9- Eau et surprises


Je secoue la tête et me remets en marche. Je me fais des idées, il faut que j'arrête de m'inquiéter pour un rien ! Je dois plutôt profiter de ce paysage fantastique. Je lève la tête et pousse un petit cri, à la fois de surprise et d'émerveillement.

La partie évidée de la montagne a une forme conique, les parois de pierre gris pâle s'élevant jusqu'à... jusqu'à... Une étrange source lumineuse. De celle-ci émanent des rayons dorés, qui tombent sur la cité et parent le paysage de couleurs chaleureuses.

Des dizaines de petites cascades cristallines jaillissent de la paroi de la montagne, projetant des éclaboussures étincelantes aux environs, ainsi que des buissons aux feuilles d'un vert intense. Plusieurs maisons s'élèvent entre les chutes d'eau, perchées sur des avancées de pierre ancrées jusqu'à mi-hauteur dans les murs d'Al-Drim.

Je reste ébahie devant ce spectacle incroyable, et ne remarque même pas que nous sommes arrivés à destination.

-Rhuwen ? m'interromps Hava. Tu viens, il va bientôt faire nuit.

Je redescends sur terre -ou plutôt sous terre- et me tourne vers les Drimels. Tous deux me regardent d'un air légèrement impatient. Je remarque qu'ils se tiennent devant une grande étendue d'eau très propre. Hava nous entraîne à sa suite vers un coin du « lac », d'où entre et sort une multitude de gens. Intriguée, je me penche vers l'eau et sursaute.

Cette foule ne sort pas directement de l'eau, mais d'un tunnel de verre circulaire ! Alwey et Hava entrent dans le passage et je m'empresse de les rejoindre. Émerveillée, j'observe autour de moi. Des centaines de petits poissons argentés nagent tranquillement dans l'eau, s'arrêtant de temps en temps pour observer les passants de leurs gros yeux noirs. Leurs écailles miroitantes sont irisées par les rayons de lumière crépusculaire qui percent à travers la surface.

Et un peu plus loin... Des bâtiments. Des dizaines de bâtiments de verre, dans lesquels se presse une foule de Drimels.

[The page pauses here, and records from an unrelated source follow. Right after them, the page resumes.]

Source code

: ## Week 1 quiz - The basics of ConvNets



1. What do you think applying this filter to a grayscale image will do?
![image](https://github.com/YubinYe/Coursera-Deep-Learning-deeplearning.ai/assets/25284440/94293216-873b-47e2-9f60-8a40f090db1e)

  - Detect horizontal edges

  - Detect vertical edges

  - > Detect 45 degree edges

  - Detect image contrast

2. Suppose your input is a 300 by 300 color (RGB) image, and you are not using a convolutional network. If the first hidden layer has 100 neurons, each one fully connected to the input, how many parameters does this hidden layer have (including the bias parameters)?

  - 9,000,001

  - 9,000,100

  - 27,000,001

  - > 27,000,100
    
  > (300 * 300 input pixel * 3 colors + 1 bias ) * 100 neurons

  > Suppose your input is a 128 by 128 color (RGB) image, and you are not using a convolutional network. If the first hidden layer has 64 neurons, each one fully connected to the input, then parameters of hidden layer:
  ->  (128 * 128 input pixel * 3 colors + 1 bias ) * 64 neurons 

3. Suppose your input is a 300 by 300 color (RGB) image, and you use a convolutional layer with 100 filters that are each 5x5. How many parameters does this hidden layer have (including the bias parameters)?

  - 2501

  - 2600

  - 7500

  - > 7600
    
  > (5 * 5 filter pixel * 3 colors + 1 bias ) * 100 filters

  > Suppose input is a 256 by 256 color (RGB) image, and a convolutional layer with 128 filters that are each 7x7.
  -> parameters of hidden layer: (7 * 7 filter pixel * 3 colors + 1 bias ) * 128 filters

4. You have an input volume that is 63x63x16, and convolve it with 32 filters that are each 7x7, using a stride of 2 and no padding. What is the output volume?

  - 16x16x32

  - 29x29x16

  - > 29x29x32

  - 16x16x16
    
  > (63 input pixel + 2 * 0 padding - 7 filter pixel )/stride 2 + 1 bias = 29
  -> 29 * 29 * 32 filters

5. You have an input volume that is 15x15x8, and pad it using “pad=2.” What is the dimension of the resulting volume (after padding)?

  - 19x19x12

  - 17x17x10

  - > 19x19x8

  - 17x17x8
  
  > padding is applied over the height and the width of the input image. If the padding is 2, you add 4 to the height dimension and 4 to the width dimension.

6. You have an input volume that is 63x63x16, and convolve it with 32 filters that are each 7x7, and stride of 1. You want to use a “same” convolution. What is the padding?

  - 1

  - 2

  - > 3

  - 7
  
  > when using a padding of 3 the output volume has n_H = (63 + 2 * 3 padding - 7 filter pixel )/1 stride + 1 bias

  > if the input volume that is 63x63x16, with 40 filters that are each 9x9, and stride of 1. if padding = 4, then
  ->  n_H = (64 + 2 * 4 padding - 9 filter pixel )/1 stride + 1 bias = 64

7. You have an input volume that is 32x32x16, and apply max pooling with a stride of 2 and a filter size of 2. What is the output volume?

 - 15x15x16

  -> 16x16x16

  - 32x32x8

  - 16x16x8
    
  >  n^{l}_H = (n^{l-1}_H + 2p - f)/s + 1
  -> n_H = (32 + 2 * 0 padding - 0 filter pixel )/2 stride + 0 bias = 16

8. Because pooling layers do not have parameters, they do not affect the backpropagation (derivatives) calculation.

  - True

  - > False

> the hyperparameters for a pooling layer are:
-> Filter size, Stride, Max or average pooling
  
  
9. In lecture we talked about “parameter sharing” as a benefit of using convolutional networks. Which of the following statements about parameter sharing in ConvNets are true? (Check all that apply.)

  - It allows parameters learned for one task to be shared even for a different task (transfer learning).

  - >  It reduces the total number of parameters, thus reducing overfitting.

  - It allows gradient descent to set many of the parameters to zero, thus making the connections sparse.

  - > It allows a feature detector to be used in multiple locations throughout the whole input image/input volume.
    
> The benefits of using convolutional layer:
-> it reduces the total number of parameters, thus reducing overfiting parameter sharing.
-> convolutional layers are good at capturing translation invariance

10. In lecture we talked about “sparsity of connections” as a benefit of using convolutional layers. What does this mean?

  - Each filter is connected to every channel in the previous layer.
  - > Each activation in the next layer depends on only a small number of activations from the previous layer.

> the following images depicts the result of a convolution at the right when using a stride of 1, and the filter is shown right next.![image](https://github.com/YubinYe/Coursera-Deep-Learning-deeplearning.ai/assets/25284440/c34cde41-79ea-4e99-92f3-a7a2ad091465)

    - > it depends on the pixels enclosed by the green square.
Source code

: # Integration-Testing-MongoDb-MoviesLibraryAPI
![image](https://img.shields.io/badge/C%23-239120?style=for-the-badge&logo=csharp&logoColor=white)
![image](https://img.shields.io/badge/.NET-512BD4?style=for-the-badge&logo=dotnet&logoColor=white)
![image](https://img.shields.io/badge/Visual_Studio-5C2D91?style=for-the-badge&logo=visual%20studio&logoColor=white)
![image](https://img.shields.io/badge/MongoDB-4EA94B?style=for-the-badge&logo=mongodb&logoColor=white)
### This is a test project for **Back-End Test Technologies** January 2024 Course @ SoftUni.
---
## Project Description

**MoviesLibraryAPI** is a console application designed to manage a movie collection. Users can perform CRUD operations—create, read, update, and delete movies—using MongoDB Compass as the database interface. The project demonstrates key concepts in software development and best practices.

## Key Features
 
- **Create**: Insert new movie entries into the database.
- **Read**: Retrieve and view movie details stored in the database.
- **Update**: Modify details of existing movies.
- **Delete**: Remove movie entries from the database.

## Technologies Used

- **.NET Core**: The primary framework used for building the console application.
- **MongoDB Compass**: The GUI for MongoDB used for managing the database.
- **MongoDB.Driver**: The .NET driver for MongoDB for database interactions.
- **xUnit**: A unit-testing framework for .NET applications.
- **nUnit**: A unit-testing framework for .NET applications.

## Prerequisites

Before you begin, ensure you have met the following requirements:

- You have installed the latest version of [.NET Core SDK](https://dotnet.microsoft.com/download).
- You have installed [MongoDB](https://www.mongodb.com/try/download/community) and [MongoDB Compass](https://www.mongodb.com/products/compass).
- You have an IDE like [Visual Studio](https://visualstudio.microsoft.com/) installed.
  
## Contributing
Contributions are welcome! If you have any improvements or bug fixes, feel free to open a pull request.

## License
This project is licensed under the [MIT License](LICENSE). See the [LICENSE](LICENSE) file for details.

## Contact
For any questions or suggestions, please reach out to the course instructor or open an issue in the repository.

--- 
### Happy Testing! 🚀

-Où sommes-nous ? je souffle.

-À Ishel, le quartier subaquatique du Secteur Eau, répond Alwey.

-Le Secteur Eau ?

-Oui, Al-Drim est divisée en six secteurs, explique-t-il. Le Secteur Eau, réservé à l'Art, au divertissement, et à la restauration. Le Secteur Terre, dédié à la culture, à l'enseignement, et aux plantes. Le Secteur Feu, destiné aux marchands et aux habitations de classe moyenne. Puis le Secteur Ombre, pour les logements, et le Secteur Air, également pour les habitations, mais d'une classe plus élevée. Ces cinq Secteurs sont organisés en un pentagone, dont le centre est une grande place, nommée l'Aarag, ce qui signifie le « Cœur » en Drimel Ancien.

Abasourdie, je regarde mes pieds, les yeux exorbités. Soudain, un détail me revient en mémoire.

-Mais... tu as parlé de six Secteurs... Quel est le dernier ?

-C'est le Secteur Lumière. Réservé aux Enevalans, les dirigeants d'Al-Drim. Il se trouve tout en haut, dit-il en désignant la source de lumière, au sommet de la montagne, qu'on perçoit à travers la surface.

Je ne réponds pas, tentant d'assimiler toutes ces explications paranormales. Plongée dans mes pensées, je suis inconsciemment les Drimels jusqu'à l'un des bâtiments de verre, attenant au tunnel où nous évoluons. J'observe ce dernier d'un œil intrigué. Les parois sont réfléchissantes, de ce fait, on ne voit pas directement l'intérieur. L'édifice possède une étonnante forme de bulle gigantesque.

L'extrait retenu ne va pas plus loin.